Disjunctive normal form attempt #558

erszcz · 2023-09-21T17:21:15Z

I'm creating this draft PR with an intention of closing it immediately afterwards. It's not a working solution, I just want to describe the problem and show an experiment aimed at solving the problem.

In #524 (comment) I said I'd experiment with disjunctive normal form to address the following problem from Gradualizer's own code. The problem is quite prevalent - it occurs everywhere where we have a structure with an inner union. For example, pretty much every time we handle type() instances:

 compat_ty({type, _, tuple, any}, {type, _, tuple, _Args}, Seen, _Env) -> 
     ret(Seen); 
 compat_ty({type, _, tuple, _Args}, {type, _, tuple, any}, Seen, _Env) -> 
     ret(Seen); 
 compat_ty({type, _, tuple, Args1}, {type, _, tuple, Args2}, Seen, Env) -> 
     %% We can assert because we match out `any' in previous clauses. 
     %% TODO: it would be perfect if Gradualizer could refine this type automatically in such a case 
     compat_tys(?assert_type(Args1, [type()]), 
                ?assert_type(Args2, [type()]), Seen, Env);

In the above example we see that even though there's a dedicated clause matching the case of Args1 = any (and symmetrically Args2 = any), we still have to assert that Args1 :: [type()] (respectively Args2 :: [type()]) in the clause which handles exactly that - Args1 and Args2 already refined to [type()]. We have to use a superfluous assertion, even though it's obvious to us and should be obvious to the typechecker.
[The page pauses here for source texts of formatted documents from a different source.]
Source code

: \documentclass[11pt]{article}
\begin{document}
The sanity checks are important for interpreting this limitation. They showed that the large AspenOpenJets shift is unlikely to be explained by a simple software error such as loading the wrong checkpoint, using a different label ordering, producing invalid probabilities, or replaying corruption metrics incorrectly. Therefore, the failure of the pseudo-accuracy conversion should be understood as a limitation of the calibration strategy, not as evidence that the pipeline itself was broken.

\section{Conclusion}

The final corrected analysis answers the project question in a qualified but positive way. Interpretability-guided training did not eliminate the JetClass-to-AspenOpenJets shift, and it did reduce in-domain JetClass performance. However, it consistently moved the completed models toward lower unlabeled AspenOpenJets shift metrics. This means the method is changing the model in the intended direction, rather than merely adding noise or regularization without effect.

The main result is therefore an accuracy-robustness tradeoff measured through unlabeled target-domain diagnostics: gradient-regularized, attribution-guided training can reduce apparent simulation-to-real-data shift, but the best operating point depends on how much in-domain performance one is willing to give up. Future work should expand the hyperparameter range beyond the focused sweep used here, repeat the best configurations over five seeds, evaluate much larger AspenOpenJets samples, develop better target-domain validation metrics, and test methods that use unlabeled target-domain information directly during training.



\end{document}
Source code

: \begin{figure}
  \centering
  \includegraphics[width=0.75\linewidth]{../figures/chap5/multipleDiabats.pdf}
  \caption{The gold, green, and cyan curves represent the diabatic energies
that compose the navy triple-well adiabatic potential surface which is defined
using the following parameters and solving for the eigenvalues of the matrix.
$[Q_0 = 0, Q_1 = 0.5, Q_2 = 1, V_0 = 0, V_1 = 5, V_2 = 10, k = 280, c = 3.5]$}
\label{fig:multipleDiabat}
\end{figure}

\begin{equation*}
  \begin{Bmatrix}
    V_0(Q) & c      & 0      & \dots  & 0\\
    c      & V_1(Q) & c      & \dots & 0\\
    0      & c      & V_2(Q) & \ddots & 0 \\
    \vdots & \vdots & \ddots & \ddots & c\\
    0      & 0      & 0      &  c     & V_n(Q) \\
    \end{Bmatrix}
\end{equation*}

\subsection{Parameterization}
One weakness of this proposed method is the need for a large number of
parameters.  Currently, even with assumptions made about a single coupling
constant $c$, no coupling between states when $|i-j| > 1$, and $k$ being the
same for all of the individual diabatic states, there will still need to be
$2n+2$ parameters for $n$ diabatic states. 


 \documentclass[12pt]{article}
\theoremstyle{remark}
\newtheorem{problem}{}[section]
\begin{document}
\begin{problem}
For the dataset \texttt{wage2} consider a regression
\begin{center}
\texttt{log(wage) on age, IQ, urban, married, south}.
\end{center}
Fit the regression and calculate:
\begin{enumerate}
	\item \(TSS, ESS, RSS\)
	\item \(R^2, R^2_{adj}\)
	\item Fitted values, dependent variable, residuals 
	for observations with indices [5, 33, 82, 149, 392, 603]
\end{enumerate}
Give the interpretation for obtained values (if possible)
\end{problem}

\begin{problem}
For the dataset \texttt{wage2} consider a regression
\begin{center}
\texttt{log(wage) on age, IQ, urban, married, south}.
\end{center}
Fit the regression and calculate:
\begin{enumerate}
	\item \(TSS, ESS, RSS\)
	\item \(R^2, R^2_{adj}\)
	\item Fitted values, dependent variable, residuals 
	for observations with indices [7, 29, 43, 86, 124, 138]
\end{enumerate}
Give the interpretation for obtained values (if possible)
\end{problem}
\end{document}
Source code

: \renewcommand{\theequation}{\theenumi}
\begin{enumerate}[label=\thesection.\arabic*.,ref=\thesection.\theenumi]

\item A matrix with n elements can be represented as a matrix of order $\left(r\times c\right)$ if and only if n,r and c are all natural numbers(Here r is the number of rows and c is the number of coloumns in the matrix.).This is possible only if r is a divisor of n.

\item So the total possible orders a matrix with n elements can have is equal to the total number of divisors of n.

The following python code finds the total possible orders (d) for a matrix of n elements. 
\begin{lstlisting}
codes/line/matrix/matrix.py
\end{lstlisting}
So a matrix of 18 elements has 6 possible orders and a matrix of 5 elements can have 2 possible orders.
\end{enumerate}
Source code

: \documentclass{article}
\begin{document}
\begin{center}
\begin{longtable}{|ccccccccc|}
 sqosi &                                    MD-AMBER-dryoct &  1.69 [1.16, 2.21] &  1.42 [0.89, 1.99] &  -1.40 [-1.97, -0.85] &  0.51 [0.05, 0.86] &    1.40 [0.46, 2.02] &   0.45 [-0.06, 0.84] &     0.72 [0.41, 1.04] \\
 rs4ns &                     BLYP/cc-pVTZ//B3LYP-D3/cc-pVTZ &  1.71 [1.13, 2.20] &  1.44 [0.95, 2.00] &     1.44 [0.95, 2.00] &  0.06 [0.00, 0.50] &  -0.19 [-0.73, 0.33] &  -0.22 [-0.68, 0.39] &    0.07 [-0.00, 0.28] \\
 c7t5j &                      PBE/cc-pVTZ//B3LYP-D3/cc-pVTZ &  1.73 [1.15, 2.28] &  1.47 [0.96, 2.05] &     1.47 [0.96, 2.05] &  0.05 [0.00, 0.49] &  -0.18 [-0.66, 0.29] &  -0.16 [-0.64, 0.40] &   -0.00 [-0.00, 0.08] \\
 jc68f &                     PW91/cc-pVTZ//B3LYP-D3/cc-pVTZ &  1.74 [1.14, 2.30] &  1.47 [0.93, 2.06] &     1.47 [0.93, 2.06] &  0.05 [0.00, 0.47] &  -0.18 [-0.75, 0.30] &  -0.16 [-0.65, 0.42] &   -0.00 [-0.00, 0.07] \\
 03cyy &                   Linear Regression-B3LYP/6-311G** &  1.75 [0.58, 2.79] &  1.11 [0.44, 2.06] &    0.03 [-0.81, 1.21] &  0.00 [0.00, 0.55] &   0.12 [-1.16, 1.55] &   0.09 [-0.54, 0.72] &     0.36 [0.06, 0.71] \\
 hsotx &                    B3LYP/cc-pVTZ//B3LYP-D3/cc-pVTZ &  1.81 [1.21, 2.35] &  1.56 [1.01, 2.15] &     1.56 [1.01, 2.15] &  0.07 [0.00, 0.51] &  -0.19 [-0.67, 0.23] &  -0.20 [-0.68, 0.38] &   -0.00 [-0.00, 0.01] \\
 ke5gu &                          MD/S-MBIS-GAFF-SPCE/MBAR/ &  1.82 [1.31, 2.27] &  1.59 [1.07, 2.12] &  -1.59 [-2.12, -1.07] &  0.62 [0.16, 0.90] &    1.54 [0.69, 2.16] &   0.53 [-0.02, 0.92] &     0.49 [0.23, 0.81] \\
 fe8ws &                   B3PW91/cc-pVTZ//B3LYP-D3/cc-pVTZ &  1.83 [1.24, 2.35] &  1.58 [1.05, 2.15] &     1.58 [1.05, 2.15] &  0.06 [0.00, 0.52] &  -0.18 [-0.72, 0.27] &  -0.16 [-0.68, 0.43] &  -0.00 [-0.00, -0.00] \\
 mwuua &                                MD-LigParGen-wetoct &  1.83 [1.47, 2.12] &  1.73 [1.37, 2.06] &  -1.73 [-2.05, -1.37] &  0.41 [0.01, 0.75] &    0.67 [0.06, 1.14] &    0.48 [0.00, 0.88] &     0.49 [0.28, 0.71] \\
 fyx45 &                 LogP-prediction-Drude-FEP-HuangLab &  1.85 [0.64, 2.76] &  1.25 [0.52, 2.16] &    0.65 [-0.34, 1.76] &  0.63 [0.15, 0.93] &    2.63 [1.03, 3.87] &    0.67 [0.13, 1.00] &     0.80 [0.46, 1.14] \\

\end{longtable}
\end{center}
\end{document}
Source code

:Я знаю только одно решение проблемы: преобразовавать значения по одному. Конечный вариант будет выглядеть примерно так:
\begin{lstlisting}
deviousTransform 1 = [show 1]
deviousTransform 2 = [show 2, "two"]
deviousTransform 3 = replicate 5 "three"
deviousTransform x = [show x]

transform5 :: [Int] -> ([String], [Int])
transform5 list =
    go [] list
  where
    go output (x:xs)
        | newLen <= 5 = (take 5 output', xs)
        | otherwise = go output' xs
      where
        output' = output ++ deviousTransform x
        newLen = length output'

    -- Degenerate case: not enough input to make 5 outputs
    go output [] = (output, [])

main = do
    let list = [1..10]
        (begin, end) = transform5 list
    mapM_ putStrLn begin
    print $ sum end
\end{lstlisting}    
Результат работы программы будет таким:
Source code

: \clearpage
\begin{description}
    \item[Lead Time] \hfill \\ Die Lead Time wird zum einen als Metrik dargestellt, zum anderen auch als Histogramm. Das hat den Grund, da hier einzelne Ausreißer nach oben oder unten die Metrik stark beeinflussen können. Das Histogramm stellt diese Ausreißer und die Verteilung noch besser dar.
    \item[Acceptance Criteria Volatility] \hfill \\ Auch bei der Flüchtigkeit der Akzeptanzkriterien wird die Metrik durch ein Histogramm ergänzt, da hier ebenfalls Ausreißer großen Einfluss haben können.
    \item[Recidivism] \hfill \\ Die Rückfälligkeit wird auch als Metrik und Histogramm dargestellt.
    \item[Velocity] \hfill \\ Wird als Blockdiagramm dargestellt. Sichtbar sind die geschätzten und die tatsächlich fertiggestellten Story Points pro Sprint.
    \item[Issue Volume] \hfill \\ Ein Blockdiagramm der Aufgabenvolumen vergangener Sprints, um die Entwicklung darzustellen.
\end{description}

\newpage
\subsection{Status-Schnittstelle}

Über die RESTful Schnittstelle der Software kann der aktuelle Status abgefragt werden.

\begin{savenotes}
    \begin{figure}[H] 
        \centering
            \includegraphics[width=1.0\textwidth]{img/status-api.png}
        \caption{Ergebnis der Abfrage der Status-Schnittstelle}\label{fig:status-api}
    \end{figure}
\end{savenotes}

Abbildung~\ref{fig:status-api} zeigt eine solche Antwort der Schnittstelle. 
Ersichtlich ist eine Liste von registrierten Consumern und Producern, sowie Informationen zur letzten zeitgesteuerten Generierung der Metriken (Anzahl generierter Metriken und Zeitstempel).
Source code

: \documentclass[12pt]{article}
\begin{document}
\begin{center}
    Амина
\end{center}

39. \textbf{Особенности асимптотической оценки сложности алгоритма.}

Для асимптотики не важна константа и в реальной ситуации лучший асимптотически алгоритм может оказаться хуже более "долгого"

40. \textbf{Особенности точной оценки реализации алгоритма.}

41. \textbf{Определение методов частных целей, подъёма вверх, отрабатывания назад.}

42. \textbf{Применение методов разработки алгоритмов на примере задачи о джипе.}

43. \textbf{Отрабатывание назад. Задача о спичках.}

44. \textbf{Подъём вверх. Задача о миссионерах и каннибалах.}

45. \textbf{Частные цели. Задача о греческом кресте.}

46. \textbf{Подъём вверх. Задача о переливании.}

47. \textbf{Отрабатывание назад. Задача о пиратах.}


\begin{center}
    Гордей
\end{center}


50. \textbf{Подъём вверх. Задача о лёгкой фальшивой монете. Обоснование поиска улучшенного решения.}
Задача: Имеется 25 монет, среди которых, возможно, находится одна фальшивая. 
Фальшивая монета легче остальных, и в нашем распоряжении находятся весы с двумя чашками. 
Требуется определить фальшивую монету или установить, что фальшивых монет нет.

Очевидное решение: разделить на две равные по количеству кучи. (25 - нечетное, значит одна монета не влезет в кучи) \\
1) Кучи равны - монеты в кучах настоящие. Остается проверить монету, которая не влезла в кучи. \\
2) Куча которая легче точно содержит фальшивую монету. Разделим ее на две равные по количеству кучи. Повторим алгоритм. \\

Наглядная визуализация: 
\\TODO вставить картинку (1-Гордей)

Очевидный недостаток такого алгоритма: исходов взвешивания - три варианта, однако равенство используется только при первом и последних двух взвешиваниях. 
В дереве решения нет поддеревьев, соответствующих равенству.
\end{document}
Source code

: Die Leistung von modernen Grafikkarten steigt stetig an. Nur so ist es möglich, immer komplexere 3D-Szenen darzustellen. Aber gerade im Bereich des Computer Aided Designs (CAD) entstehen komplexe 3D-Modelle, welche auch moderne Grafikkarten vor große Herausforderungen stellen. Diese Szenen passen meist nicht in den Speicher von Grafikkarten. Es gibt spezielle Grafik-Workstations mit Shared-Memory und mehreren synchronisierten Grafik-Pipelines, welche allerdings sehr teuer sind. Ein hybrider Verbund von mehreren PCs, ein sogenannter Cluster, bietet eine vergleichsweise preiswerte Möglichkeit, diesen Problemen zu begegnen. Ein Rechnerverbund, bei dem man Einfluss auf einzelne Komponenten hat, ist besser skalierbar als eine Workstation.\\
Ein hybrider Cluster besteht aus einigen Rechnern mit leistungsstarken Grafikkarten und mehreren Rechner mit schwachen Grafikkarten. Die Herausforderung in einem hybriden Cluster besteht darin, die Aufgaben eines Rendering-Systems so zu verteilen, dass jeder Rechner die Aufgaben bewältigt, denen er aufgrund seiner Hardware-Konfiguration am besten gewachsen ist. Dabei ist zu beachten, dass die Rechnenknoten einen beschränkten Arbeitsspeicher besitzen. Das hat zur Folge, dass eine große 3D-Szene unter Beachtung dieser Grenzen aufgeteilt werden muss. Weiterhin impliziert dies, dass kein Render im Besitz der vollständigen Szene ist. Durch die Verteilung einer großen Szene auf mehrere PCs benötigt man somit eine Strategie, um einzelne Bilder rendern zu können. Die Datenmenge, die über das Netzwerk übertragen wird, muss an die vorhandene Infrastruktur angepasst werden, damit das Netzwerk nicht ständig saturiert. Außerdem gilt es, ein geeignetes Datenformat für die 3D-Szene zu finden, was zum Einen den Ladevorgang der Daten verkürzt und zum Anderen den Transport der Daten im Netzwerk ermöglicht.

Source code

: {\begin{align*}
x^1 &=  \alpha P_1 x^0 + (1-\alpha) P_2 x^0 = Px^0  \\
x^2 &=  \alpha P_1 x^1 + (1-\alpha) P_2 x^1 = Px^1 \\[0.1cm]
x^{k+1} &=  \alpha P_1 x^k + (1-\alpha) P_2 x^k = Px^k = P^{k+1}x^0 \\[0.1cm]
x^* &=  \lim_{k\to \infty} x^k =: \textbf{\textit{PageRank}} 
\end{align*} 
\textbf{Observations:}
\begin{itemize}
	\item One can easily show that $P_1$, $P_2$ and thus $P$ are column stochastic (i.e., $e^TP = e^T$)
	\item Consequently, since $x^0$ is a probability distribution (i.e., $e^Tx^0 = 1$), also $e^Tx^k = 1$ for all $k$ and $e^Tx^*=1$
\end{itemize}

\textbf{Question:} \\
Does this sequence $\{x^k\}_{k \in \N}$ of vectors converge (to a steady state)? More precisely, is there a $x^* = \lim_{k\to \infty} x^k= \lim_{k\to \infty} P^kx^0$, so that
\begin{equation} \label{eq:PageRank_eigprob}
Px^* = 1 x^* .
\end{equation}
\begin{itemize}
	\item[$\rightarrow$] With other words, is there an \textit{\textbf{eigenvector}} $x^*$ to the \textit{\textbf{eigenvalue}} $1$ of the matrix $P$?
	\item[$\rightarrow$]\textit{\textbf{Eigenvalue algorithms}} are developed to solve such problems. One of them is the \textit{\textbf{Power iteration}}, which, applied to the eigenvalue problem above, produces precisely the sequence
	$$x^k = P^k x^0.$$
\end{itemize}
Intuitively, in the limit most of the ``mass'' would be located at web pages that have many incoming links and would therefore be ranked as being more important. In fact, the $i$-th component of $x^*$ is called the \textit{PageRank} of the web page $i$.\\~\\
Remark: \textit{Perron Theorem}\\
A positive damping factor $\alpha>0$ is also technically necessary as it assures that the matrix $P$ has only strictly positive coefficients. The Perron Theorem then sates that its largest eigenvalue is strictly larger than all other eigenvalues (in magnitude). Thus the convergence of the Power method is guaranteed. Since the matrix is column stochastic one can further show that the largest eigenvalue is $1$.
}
I think it's caused by the following:

> typechecker:subtype(gradualizer:type("{t, a} | {t, b}"), gradualizer:type("{t, a | b}"), gradualizer:env()).
{true,{constraints,#{},#{},#{}}}
> typechecker:subtype(gradualizer:type("{t, a | b}"), gradualizer:type("{t, a} | {t, b}"), gradualizer:env()).
false

In other words, while Gradualizer understands that {t, a} | {t, b} :: {t, a | b}, it does not understand that {t, a | b} :: {t, a} | {t, b}. It seems to me that this property holding in both directions is crucial for our needs.

As you can see in notes.1.md in this PR, I contrasted it with the Elixir prototype based on the CDuce set-theoretic type checker. For Elixir/CDuce, the property holds in both directions.

To some extent it can be achieved by "expanding" unions as done in this PR - and it fixes some particular cases, especially the new tests in typechecker_tests - however, the general effect on tests is disastrous :(

…var_with_guard_should_pass.erl

Test a tuple with an inner call returned directly and through a type var. The inner call returns a union, which complicates the typing. Move passing tests to their own file.

erszcz · 2023-09-21T17:28:32Z

Hmm, now that I look at the results again, they don't look THAT bad:

Failed: 20. Skipped: 0. Passed: 708.

Maybe it's not such a bad idea after all... I remembered the result from June as much worse 🤔

zuiderkwast · 2023-09-22T12:41:00Z

Nice! I believe this is a good approach, especially since CDuce is the language where these theories by Castagna et.al. are tested. The two papers mentioned below are listed on the web site of CDuce. (I read them some years ago.)

In Gradual Typing with Union and Intersection Types (2017) they talk about DNF and Gradual-DNF and some other concepts and steps how to convert types into this form, compute subtyping, etc.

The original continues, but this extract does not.